— Work instructions —
Report how many lines below contain the word "человечество", and give only that number.

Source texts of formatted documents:

##############################

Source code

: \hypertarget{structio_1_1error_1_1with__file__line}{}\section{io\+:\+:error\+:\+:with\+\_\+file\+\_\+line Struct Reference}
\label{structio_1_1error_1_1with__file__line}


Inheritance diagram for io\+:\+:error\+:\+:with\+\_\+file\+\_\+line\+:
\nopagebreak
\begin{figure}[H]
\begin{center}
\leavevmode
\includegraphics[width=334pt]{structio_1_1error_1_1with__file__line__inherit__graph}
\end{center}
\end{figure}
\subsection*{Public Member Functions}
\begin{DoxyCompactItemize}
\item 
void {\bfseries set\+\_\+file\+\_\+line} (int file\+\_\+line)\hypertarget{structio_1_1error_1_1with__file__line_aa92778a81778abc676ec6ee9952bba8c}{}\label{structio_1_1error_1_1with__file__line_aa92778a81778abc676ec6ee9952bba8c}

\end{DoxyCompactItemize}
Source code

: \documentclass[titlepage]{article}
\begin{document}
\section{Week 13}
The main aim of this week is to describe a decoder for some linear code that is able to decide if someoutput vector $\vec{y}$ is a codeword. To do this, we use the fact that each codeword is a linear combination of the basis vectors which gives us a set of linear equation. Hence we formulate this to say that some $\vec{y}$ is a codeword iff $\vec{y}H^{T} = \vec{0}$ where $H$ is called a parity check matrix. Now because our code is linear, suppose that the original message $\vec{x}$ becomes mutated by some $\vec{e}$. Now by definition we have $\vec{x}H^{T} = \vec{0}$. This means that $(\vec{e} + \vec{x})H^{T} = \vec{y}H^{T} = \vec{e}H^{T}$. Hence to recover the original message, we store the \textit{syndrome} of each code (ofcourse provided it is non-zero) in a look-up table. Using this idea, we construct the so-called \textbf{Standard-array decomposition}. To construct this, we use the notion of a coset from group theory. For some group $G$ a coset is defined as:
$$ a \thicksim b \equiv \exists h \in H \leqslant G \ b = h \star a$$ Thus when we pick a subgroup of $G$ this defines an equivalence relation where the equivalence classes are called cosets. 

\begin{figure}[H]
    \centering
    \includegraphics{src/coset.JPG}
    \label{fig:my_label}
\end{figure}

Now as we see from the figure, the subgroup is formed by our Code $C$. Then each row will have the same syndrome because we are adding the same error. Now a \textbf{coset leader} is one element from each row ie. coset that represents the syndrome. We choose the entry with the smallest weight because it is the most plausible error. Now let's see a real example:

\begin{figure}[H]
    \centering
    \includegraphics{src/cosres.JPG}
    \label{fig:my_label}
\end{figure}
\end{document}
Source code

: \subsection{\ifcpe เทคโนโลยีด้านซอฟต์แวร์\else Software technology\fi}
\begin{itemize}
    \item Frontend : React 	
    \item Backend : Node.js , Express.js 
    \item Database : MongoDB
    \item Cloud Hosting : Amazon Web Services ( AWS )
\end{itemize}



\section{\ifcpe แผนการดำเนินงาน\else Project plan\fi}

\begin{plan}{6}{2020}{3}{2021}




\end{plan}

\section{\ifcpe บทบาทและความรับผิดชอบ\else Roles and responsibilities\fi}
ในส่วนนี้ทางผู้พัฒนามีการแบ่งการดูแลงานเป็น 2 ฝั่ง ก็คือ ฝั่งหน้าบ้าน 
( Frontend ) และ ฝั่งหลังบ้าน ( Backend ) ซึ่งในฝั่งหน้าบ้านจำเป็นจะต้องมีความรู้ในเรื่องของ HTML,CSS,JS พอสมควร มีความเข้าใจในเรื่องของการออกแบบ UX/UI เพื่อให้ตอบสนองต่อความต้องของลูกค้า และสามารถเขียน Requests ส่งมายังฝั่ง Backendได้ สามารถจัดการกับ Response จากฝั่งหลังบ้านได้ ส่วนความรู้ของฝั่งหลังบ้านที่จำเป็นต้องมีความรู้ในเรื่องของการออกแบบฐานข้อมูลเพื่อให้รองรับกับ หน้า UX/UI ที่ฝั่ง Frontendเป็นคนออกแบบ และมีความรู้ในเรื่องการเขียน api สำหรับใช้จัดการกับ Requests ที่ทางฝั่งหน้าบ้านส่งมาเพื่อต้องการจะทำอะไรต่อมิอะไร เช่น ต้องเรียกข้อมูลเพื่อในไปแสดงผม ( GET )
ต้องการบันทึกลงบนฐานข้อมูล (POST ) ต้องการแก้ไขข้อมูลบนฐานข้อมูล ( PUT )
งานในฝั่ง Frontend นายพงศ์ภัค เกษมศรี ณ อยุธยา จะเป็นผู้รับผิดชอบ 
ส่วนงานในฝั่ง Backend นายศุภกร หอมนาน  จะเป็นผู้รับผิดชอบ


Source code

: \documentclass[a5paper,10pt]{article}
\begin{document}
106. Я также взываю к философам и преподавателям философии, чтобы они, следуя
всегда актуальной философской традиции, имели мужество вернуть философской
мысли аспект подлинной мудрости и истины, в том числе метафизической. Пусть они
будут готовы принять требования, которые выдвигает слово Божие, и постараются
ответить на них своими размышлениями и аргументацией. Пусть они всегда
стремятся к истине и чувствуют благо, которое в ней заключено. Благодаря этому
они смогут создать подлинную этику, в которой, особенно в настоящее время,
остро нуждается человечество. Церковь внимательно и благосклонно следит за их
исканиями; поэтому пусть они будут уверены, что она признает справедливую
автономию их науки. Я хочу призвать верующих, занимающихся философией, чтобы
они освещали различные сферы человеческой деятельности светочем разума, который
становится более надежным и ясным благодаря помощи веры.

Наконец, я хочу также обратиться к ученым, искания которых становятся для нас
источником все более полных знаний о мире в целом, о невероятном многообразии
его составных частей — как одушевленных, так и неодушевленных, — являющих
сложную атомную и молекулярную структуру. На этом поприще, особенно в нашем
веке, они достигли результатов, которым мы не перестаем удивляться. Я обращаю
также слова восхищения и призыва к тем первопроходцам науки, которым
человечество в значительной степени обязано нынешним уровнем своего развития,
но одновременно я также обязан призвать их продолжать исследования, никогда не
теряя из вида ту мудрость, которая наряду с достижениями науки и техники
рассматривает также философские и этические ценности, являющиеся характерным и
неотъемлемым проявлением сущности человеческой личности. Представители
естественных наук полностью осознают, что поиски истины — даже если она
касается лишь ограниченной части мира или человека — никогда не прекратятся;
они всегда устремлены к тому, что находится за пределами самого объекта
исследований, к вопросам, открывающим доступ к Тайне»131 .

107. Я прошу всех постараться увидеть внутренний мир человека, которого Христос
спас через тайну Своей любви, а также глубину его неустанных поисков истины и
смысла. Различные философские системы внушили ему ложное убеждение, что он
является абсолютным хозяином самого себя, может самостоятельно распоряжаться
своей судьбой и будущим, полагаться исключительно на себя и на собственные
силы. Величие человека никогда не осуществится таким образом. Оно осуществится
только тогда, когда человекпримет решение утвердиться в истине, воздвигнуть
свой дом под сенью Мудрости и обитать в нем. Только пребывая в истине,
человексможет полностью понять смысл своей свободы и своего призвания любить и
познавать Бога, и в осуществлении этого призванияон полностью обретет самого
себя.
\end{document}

##############################

— Solution to the problem —
2